Hier wird Unterstützung von Seiten des Dikasteriums erwartet: »Den Glauben bewahren« wird heute übersetzt in die Verpflichtung zu Reflexion und Unterscheidung, damit die ganze Gemeinschaft sich um eine wirkliche pastorale und missionarische kerygmatische Umkehr bemüht, die auch eine Hilfe sein kann für den derzeitigen Synodalen Prozess. Das, was für uns wesentlich, schöner, anziehender und zugleich notwendiger ist, das ist der Glaube an Jesus Christus. Diesen werden wir alle gemeinsam, so Gott will, im Lauf des bevorstehenden Jubiläums feierlich erneuern, und jeder von uns ist aufgerufen, ihn jedem Mann und jeder Frau dieser Erde zu verkünden.

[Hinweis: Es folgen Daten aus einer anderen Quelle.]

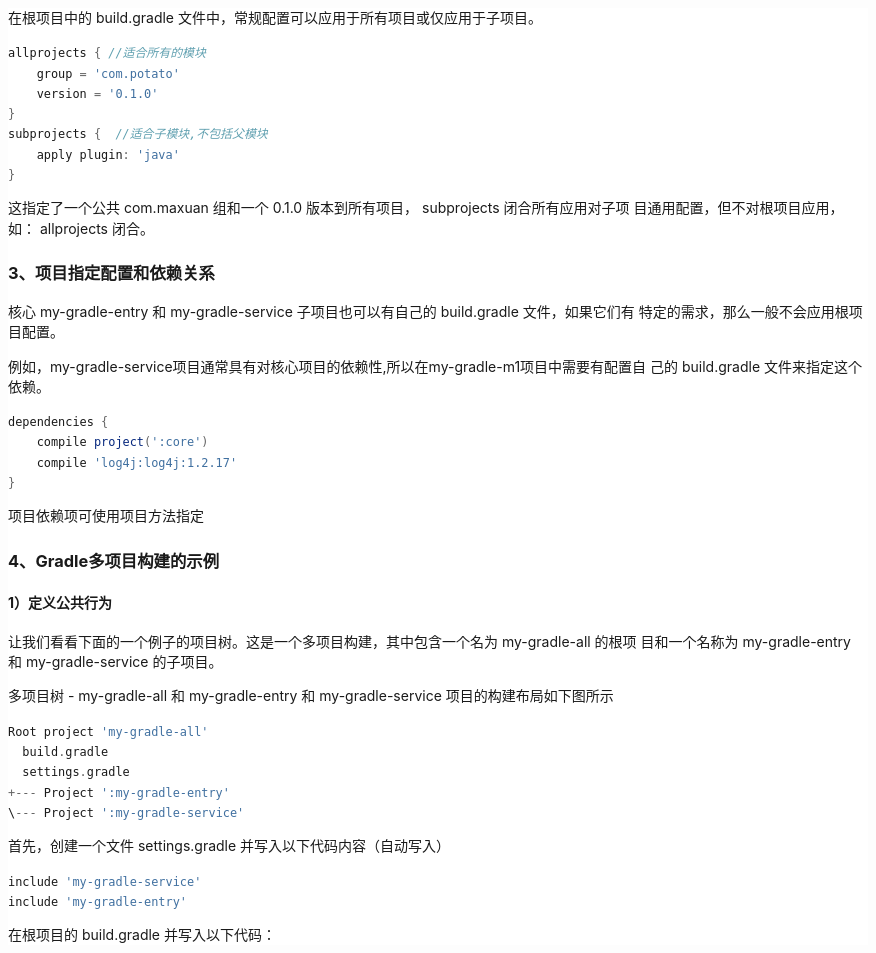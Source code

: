 在根项目中的 build.gradle 文件中，常规配置可以应用于所有项目或仅应用于子项目。

```groovy
allprojects { //适合所有的模块
    group = 'com.potato'
    version = '0.1.0'
}
subprojects {  //适合子模块,不包括父模块
    apply plugin: 'java'
}
```

这指定了一个公共 com.maxuan 组和一个 0.1.0 版本到所有项目， subprojects 闭合所有应用对子项
目通用配置，但不对根项目应用，如： allprojects 闭合。

### 3、项目指定配置和依赖关系

核心 my-gradle-entry 和 my-gradle-service 子项目也可以有自己的 build.gradle 文件，如果它们有
特定的需求，那么一般不会应用根项目配置。

例如，my-gradle-service项目通常具有对核心项目的依赖性,所以在my-gradle-m1项目中需要有配置自
己的 build.gradle 文件来指定这个依赖。

```groovy
dependencies {
    compile project(':core')
    compile 'log4j:log4j:1.2.17'
}
```

项目依赖项可使用项目方法指定

### 4、Gradle多项目构建的示例

#### 1）定义公共行为

让我们看看下面的一个例子的项目树。这是一个多项目构建，其中包含一个名为 my-gradle-all 的根项
目和一个名称为 my-gradle-entry 和 my-gradle-service 的子项目。

多项目树 - my-gradle-all 和 my-gradle-entry 和 my-gradle-service 项目的构建布局如下图所示

```groovy
Root project 'my-gradle-all'
  build.gradle
  settings.gradle
+--- Project ':my-gradle-entry'
\--- Project ':my-gradle-service'
```

首先，创建一个文件 settings.gradle 并写入以下代码内容（自动写入）

```groovy
include 'my-gradle-service'
include 'my-gradle-entry'
```

在根项目的 build.gradle 并写入以下代码：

Das ist die Hauptaufgabe der Kirche, der ich in Evangelii gaudium Ausdruck verliehen habe.
In diesem Kontext der Evangelisierung möchte ich auch die kürzlich veröffentlichte Erklärung Fiducia supplicans ansprechen. Die Absicht der »pastoralen und spontanen« Segnungen ist es, konkret die Nähe des Herrn und der Kirche gegenüber all jenen zum Ausdruck zu bringen, die sich in verschiedenen Situationen befinden und um Hilfe bitten, um einen Weg des Glaubens weiterzugehen oder manchmal auch zu beginnen. Ich möchte kurz zweierlei unterstreichen. Erstens, dass diese Segnungen außerhalb jeglichen Kontexts und jeglicher Form liturgischen Charakters keine moralische Vollkommenheit voraussetzen, um empfangen werden zu können. Zweitens, dass, wenn ein Paar spontan kommt und um einen Segen bittet, nicht die Beziehung gesegnet wird, sondern die einzelnen Personen, die gemeinsam darum gebeten haben. Nicht die Verbindung, sondern die Personen, selbstverständlich unter Berücksichtigung des Kontexts, der Sensibilitäten, der Orte, an denen man lebt, und der angemessensten Art und Weise, dies zu tun.
Meine Lieben, erneut spreche ich euch meine Dankbarkeit für euren Dienst aus und ermutige euch, mit der Hilfe des Herrn voranzugehen. Und bitte vergesst nicht, für mich zu beten. Danke.